The stations, along with a tree-mounted LoRa radio system, will allow researchers to better study the reserve’s unique ecosystem, and will provide much needed infrastructures for Cameroonian scientists and for local communities.
- FieldKit Weather
- Tree-mounted LoRa gateways (solar powered)
These signals are coming from FieldKit weather stations, installed on two of the Dja Faunal Reserve’s peculiar inselbergs– rocky islands that rise above the dense rainforest. The stations are measuring data about the inselbergs’ unique microclimates, and are sending the information to radio gateways we installed high up in the branches of nearby trees.
By later this year, there will be four LoRa gateways in the reserve, which will allow local researchers to easily instrument the forest, tracking its wildlife and learning more about the ecosystem in general…
…The Congo Basin Institute’s clearest and most urgent goal is to create research infrastructure in Southern Cameroon. In the short term, these technologies will work to attract outside researchers working on conservation, biodiversity, health, and other environmental projects.

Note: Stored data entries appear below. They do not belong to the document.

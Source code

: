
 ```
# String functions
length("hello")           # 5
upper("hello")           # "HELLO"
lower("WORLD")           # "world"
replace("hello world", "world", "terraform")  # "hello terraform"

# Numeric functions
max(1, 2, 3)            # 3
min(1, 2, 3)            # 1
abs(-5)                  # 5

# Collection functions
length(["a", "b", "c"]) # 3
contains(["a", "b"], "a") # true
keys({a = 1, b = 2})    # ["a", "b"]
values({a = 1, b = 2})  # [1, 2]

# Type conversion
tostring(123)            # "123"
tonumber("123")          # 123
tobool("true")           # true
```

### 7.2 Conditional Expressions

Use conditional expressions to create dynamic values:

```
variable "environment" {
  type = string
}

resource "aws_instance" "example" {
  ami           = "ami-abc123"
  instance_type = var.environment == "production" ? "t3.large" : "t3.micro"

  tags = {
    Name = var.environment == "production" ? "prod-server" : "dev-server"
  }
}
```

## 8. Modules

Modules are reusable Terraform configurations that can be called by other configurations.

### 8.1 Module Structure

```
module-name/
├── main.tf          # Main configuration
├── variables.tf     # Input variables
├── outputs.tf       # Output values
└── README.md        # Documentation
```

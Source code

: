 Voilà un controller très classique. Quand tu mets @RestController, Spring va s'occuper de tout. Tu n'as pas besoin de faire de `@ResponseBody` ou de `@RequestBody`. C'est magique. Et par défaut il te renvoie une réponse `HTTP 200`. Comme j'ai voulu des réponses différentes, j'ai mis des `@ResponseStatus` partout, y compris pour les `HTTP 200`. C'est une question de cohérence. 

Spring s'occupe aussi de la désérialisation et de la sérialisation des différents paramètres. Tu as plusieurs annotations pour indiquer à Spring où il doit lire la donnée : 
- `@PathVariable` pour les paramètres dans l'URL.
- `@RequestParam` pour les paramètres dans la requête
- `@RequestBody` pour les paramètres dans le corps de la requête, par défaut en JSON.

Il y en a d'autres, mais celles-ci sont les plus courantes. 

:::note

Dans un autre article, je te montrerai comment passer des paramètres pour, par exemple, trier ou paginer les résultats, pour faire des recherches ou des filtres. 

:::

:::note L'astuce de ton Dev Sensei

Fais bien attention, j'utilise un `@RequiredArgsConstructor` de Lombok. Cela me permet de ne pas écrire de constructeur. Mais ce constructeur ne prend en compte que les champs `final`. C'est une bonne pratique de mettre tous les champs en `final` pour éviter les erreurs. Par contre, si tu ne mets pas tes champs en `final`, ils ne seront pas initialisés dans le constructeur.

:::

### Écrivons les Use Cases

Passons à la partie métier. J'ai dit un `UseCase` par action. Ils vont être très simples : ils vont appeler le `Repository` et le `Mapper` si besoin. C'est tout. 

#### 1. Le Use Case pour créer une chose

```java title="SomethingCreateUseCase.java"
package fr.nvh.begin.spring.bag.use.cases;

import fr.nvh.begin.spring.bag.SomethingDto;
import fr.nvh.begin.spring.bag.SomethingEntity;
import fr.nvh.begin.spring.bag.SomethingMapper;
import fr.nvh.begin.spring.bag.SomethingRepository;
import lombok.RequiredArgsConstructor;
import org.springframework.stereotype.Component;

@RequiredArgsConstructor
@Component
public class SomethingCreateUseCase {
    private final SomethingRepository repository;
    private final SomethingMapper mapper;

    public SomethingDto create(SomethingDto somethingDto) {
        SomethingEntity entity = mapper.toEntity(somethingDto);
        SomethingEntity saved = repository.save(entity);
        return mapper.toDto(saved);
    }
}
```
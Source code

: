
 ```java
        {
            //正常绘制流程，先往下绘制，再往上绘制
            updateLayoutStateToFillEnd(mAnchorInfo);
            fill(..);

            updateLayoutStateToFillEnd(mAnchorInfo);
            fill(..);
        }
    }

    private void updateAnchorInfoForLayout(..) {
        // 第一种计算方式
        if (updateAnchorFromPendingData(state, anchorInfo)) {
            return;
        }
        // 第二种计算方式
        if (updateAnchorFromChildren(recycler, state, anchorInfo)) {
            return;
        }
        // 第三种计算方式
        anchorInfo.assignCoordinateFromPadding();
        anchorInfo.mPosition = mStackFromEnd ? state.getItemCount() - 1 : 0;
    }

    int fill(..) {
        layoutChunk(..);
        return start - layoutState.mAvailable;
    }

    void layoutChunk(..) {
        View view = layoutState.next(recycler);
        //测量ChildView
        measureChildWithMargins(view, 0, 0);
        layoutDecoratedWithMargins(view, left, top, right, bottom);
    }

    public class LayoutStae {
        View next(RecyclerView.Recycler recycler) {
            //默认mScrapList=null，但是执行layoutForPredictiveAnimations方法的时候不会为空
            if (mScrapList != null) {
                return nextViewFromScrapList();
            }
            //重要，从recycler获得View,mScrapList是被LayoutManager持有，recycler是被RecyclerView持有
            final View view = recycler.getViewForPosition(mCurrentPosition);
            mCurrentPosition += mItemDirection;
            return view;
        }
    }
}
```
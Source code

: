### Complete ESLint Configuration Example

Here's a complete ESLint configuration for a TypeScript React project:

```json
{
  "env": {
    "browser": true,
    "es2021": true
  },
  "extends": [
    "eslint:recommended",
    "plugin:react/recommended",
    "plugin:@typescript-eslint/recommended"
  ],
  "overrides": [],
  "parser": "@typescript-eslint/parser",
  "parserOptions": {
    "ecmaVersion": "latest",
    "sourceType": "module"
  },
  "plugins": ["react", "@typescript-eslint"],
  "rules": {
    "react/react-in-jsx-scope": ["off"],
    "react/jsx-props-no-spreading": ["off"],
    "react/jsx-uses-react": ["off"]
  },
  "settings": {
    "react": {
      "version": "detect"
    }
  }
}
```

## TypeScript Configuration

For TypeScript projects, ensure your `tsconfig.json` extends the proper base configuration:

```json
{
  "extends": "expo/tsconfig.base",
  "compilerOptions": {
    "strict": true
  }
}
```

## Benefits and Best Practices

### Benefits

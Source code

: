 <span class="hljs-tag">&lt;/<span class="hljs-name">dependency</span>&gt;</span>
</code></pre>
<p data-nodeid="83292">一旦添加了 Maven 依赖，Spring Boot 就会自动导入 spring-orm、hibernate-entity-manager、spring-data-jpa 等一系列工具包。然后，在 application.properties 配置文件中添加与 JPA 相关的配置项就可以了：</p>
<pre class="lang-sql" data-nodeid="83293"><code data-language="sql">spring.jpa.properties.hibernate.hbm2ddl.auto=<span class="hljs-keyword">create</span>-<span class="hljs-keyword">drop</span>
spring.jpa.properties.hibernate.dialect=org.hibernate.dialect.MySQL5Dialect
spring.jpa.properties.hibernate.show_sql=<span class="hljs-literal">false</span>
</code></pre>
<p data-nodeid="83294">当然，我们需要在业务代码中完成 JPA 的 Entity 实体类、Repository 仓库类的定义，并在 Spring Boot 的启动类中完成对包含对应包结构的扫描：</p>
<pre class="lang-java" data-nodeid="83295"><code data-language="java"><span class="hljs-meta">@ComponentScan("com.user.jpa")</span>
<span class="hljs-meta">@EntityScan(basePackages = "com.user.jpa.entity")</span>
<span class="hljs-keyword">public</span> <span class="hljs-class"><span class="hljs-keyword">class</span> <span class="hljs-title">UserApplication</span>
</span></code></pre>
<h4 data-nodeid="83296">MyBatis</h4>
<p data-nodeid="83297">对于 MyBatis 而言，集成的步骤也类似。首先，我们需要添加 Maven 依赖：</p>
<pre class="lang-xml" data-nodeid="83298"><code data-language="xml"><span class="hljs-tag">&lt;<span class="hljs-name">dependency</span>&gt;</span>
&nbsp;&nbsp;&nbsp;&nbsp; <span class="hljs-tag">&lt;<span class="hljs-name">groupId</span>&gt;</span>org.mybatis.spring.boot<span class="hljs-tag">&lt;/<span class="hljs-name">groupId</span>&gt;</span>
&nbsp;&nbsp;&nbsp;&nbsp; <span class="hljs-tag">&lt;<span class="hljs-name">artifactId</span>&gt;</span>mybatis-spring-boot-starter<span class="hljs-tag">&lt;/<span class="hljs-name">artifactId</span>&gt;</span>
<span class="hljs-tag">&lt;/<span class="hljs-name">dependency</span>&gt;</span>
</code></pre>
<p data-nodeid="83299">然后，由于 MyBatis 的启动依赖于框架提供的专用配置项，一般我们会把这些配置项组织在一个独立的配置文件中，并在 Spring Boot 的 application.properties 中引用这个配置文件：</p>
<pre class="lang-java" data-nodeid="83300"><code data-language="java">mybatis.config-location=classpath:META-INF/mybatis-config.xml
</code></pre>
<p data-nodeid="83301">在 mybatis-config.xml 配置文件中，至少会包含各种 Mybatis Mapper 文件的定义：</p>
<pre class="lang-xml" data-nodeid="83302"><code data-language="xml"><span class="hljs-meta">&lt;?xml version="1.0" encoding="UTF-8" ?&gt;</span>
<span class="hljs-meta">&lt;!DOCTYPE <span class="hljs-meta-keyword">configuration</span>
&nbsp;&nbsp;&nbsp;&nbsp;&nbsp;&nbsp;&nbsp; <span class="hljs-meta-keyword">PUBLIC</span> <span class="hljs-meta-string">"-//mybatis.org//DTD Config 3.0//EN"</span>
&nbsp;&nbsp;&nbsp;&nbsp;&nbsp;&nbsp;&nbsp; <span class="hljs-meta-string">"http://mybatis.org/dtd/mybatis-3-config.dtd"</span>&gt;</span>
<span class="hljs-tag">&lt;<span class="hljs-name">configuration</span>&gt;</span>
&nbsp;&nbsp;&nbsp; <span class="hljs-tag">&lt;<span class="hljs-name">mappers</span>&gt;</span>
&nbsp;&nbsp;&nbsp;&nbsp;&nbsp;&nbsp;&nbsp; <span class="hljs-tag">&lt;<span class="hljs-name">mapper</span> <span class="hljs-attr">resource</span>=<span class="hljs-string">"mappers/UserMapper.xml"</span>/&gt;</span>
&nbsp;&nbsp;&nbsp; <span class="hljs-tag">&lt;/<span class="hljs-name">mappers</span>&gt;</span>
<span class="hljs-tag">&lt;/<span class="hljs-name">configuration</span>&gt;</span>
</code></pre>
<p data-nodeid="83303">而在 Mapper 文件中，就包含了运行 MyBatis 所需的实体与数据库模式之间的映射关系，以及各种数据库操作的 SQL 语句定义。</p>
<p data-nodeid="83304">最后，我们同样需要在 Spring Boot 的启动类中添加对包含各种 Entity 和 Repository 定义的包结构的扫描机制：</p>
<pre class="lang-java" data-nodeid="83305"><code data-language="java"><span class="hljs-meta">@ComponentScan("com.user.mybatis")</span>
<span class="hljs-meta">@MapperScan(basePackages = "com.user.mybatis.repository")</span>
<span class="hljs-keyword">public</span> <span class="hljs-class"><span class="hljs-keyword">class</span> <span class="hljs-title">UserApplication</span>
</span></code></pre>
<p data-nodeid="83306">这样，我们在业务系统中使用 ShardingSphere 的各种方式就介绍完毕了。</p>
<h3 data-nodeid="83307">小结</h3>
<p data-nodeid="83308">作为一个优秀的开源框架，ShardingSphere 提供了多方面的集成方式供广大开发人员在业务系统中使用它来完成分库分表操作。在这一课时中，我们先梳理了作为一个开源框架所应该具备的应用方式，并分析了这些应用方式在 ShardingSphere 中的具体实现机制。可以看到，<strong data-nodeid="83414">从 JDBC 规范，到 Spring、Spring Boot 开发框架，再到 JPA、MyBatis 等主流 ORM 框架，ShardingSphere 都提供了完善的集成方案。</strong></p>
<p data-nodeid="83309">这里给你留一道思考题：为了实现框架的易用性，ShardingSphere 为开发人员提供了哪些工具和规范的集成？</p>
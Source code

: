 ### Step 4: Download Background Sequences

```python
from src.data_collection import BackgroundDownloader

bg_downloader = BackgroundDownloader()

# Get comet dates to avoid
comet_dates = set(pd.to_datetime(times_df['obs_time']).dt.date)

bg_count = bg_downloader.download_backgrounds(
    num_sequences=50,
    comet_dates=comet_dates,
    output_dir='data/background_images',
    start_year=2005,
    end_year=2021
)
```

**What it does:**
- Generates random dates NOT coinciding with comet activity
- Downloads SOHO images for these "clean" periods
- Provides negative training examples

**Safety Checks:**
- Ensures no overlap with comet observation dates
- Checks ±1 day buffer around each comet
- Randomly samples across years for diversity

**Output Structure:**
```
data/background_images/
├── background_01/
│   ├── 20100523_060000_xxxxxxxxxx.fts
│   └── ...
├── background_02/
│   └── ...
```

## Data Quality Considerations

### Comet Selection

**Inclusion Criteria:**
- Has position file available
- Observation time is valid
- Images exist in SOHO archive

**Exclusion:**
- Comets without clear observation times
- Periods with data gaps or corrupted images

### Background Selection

In the long term, it will support Cameroonian scientists to train with cutting edge technologies, and to plan and lead their own projects in the reserve. Another fundamental objective is to engage the local indigenous community – the Baka People – with the work being done in the reserve. Local knowledge is critical to the success of the Dja project, and during our next visit to the reserve, we’ll be training Baka guides to use the FieldKit stations, and exploring meaningful ways to give people ownership over the project’s long-term future.